DIRECTIONS
Select all lines holding the word "System" from the entries that follow.

RECORD EXCERPTS

━━━━━━━━━━

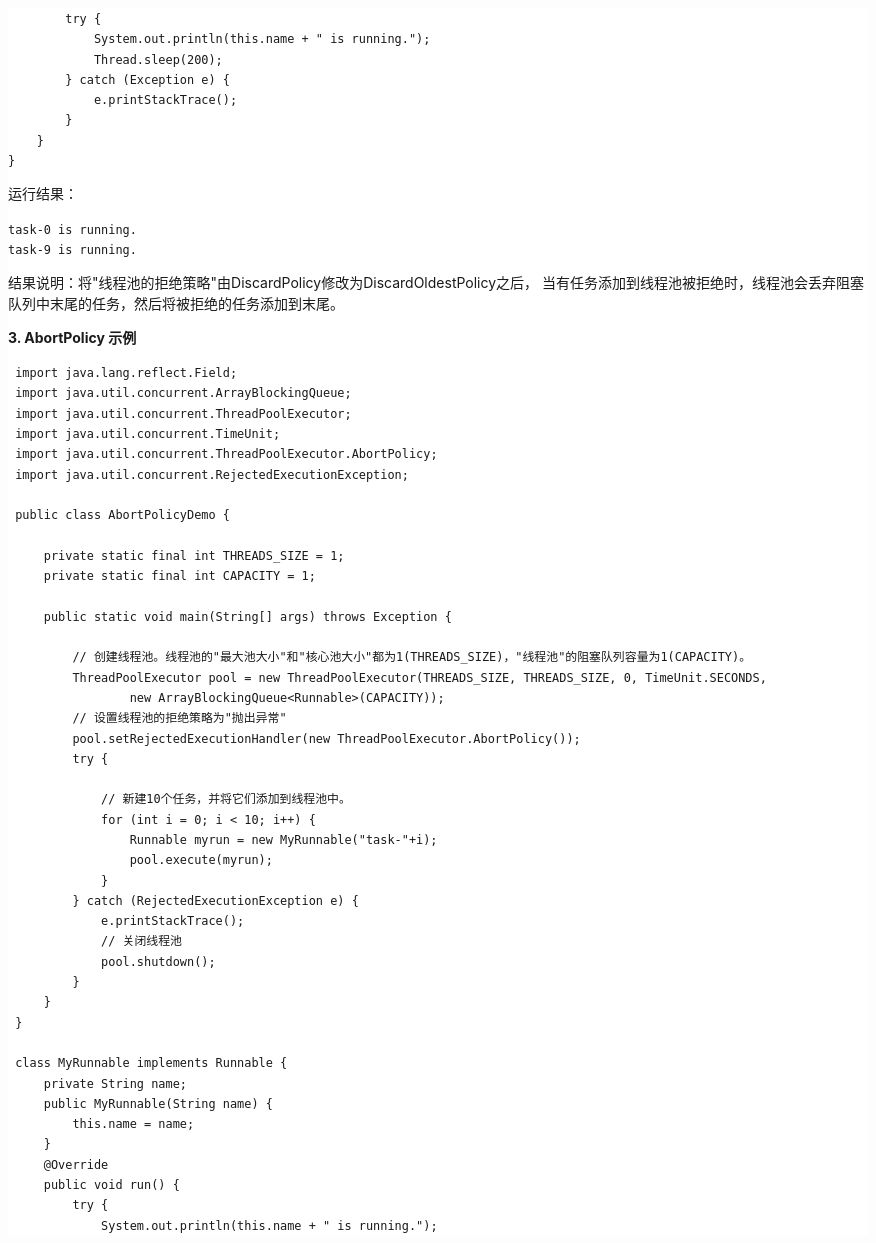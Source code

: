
 ```
        try {
            System.out.println(this.name + " is running.");
            Thread.sleep(200);
        } catch (Exception e) {
            e.printStackTrace();
        }
    }
}
```
运行结果：
```
task-0 is running.
task-9 is running.
```
结果说明：将"线程池的拒绝策略"由DiscardPolicy修改为DiscardOldestPolicy之后，
当有任务添加到线程池被拒绝时，线程池会丢弃阻塞队列中末尾的任务，然后将被拒绝的任务添加到末尾。
 

**3. AbortPolicy 示例**

```
 import java.lang.reflect.Field;
 import java.util.concurrent.ArrayBlockingQueue;
 import java.util.concurrent.ThreadPoolExecutor;
 import java.util.concurrent.TimeUnit;
 import java.util.concurrent.ThreadPoolExecutor.AbortPolicy;
 import java.util.concurrent.RejectedExecutionException;
 
 public class AbortPolicyDemo {
 
     private static final int THREADS_SIZE = 1;
     private static final int CAPACITY = 1;
 
     public static void main(String[] args) throws Exception {
 
         // 创建线程池。线程池的"最大池大小"和"核心池大小"都为1(THREADS_SIZE)，"线程池"的阻塞队列容量为1(CAPACITY)。
         ThreadPoolExecutor pool = new ThreadPoolExecutor(THREADS_SIZE, THREADS_SIZE, 0, TimeUnit.SECONDS,
                 new ArrayBlockingQueue<Runnable>(CAPACITY));
         // 设置线程池的拒绝策略为"抛出异常"
         pool.setRejectedExecutionHandler(new ThreadPoolExecutor.AbortPolicy());
         try {
 
             // 新建10个任务，并将它们添加到线程池中。
             for (int i = 0; i < 10; i++) {
                 Runnable myrun = new MyRunnable("task-"+i);
                 pool.execute(myrun);
             }
         } catch (RejectedExecutionException e) {
             e.printStackTrace();
             // 关闭线程池
             pool.shutdown();
         }
     }
 }
 
 class MyRunnable implements Runnable {
     private String name;
     public MyRunnable(String name) {
         this.name = name;
     }
     @Override
     public void run() {
         try {
             System.out.println(this.name + " is running.");
```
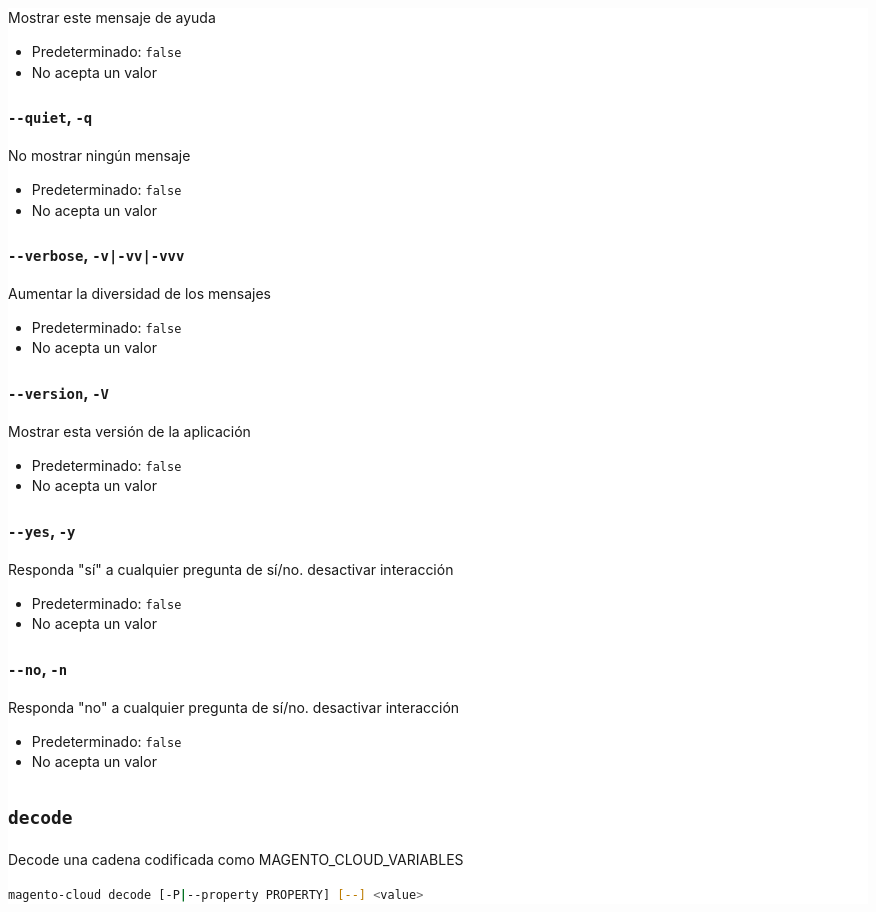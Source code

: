 

Mostrar este mensaje de ayuda
- Predeterminado: `false`
- No acepta un valor



### `--quiet`, `-q`



No mostrar ningún mensaje
- Predeterminado: `false`
- No acepta un valor



### `--verbose`, `-v|-vv|-vvv`



Aumentar la diversidad de los mensajes
- Predeterminado: `false`
- No acepta un valor



### `--version`, `-V`



Mostrar esta versión de la aplicación
- Predeterminado: `false`
- No acepta un valor



### `--yes`, `-y`



Responda &quot;sí&quot; a cualquier pregunta de sí/no. desactivar interacción
- Predeterminado: `false`
- No acepta un valor



### `--no`, `-n`



Responda &quot;no&quot; a cualquier pregunta de sí/no. desactivar interacción
- Predeterminado: `false`
- No acepta un valor  

## `decode`

Decode una cadena codificada como MAGENTO_CLOUD_VARIABLES

```bash
magento-cloud decode [-P|--property PROPERTY] [--] <value>
```
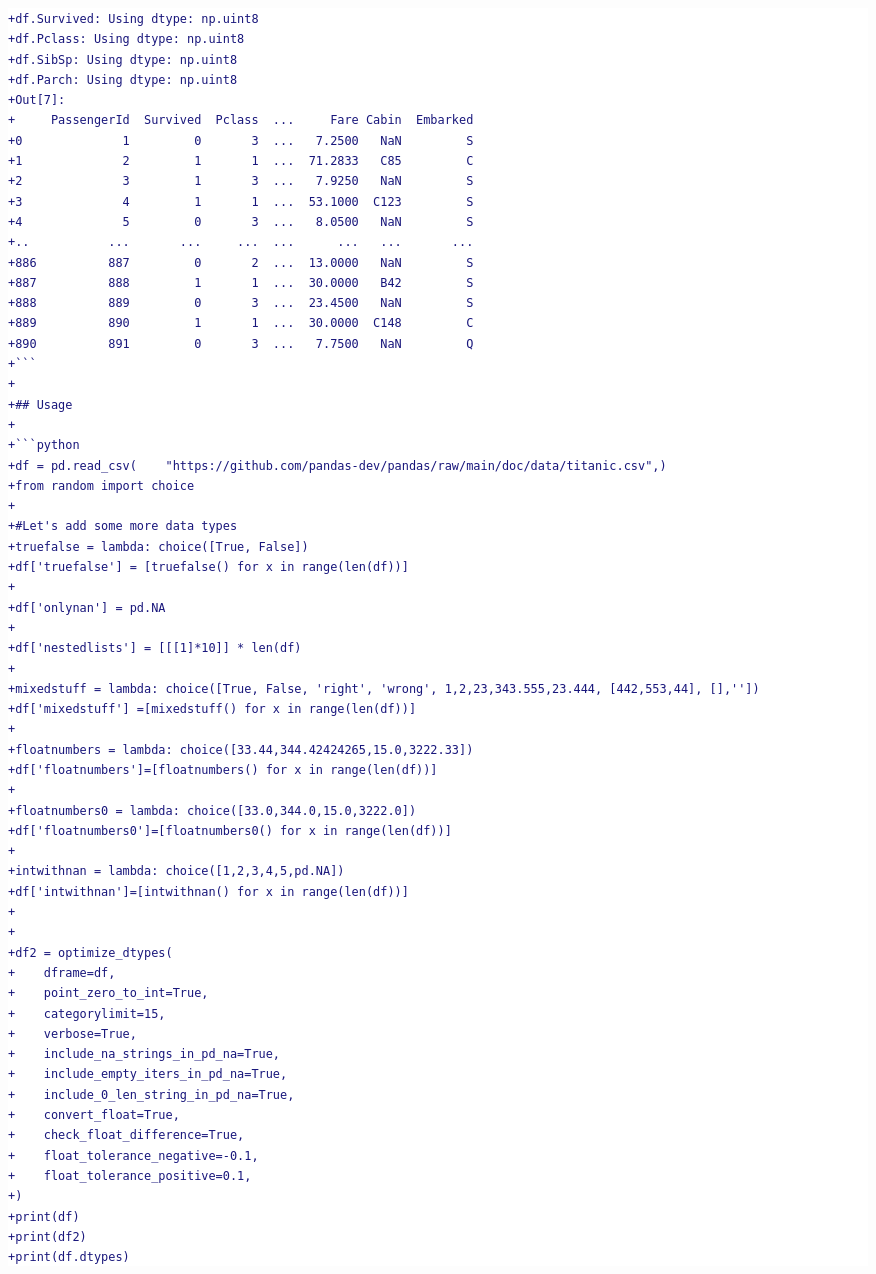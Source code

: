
 ```diff
+df.Survived: Using dtype: np.uint8
+df.Pclass: Using dtype: np.uint8
+df.SibSp: Using dtype: np.uint8
+df.Parch: Using dtype: np.uint8
+Out[7]: 
+     PassengerId  Survived  Pclass  ...     Fare Cabin  Embarked
+0              1         0       3  ...   7.2500   NaN         S
+1              2         1       1  ...  71.2833   C85         C
+2              3         1       3  ...   7.9250   NaN         S
+3              4         1       1  ...  53.1000  C123         S
+4              5         0       3  ...   8.0500   NaN         S
+..           ...       ...     ...  ...      ...   ...       ...
+886          887         0       2  ...  13.0000   NaN         S
+887          888         1       1  ...  30.0000   B42         S
+888          889         0       3  ...  23.4500   NaN         S
+889          890         1       1  ...  30.0000  C148         C
+890          891         0       3  ...   7.7500   NaN         Q
+```
+
+## Usage
+
+```python
+df = pd.read_csv(    "https://github.com/pandas-dev/pandas/raw/main/doc/data/titanic.csv",)
+from random import choice
+
+#Let's add some more data types
+truefalse = lambda: choice([True, False])
+df['truefalse'] = [truefalse() for x in range(len(df))]
+
+df['onlynan'] = pd.NA
+
+df['nestedlists'] = [[[1]*10]] * len(df)
+
+mixedstuff = lambda: choice([True, False, 'right', 'wrong', 1,2,23,343.555,23.444, [442,553,44], [],''])
+df['mixedstuff'] =[mixedstuff() for x in range(len(df))]
+
+floatnumbers = lambda: choice([33.44,344.42424265,15.0,3222.33])
+df['floatnumbers']=[floatnumbers() for x in range(len(df))]
+
+floatnumbers0 = lambda: choice([33.0,344.0,15.0,3222.0])
+df['floatnumbers0']=[floatnumbers0() for x in range(len(df))]
+
+intwithnan = lambda: choice([1,2,3,4,5,pd.NA])
+df['intwithnan']=[intwithnan() for x in range(len(df))]
+
+
+df2 = optimize_dtypes(
+    dframe=df,
+    point_zero_to_int=True,
+    categorylimit=15,
+    verbose=True,
+    include_na_strings_in_pd_na=True,
+    include_empty_iters_in_pd_na=True,
+    include_0_len_string_in_pd_na=True,
+    convert_float=True,
+    check_float_difference=True,
+    float_tolerance_negative=-0.1,
+    float_tolerance_positive=0.1,
+)
+print(df)
+print(df2)
+print(df.dtypes)
```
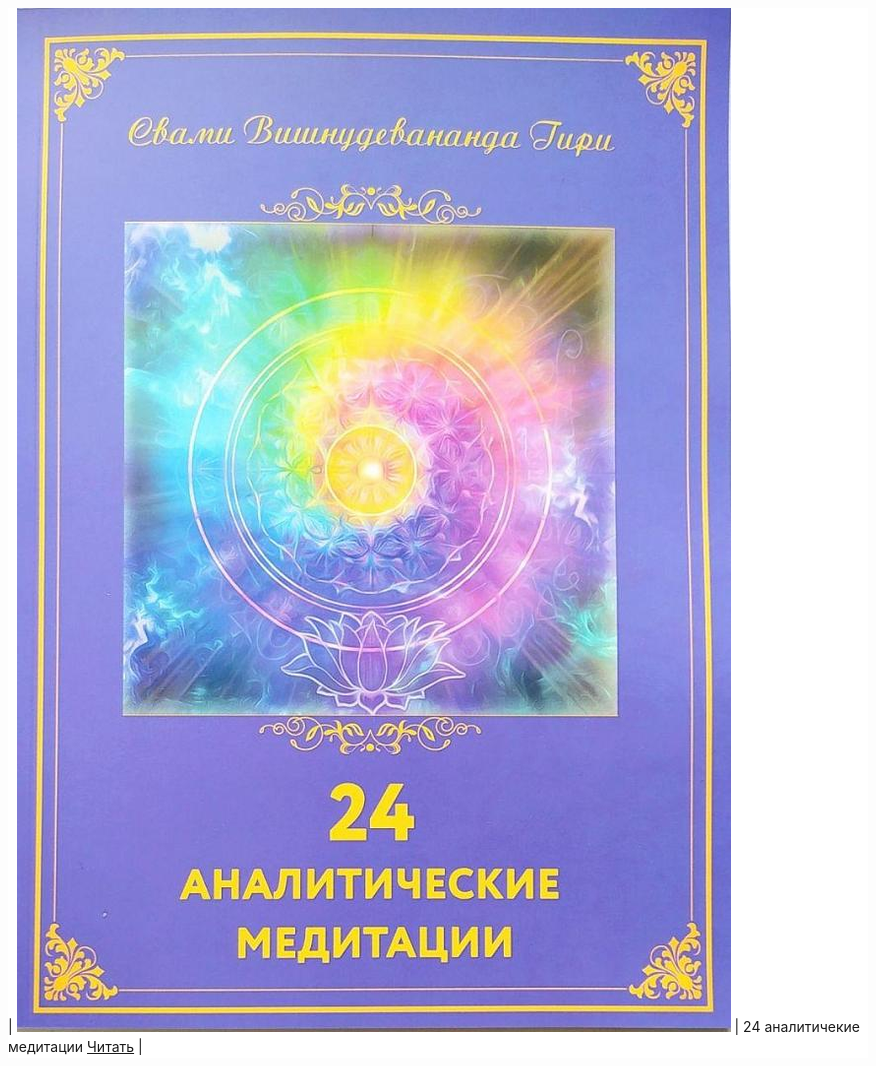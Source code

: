 | ![24 аналитичекие медитации](/upload/iblock/95c/95ccacd5ffd1a4876fb26659fd6a66cf.jpg "24 аналитичекие медитации")                                                                                                     | 24 аналитичекие медитации [Читать](/library/knigi-svami-vishnudevananda-giri/24-analitichekie-meditatsii/)                                                                                                                                                                                                                                                                                                                                                                                                                                                                                                                                                                                                                                                                                                                                                                                                                                                                                                                                                                                                                                                                                                                                                              |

━━━━━━━━━━

TASK RESPONSE
            System.out.println(this.name + " is running.");
             System.out.println(this.name + " is running.");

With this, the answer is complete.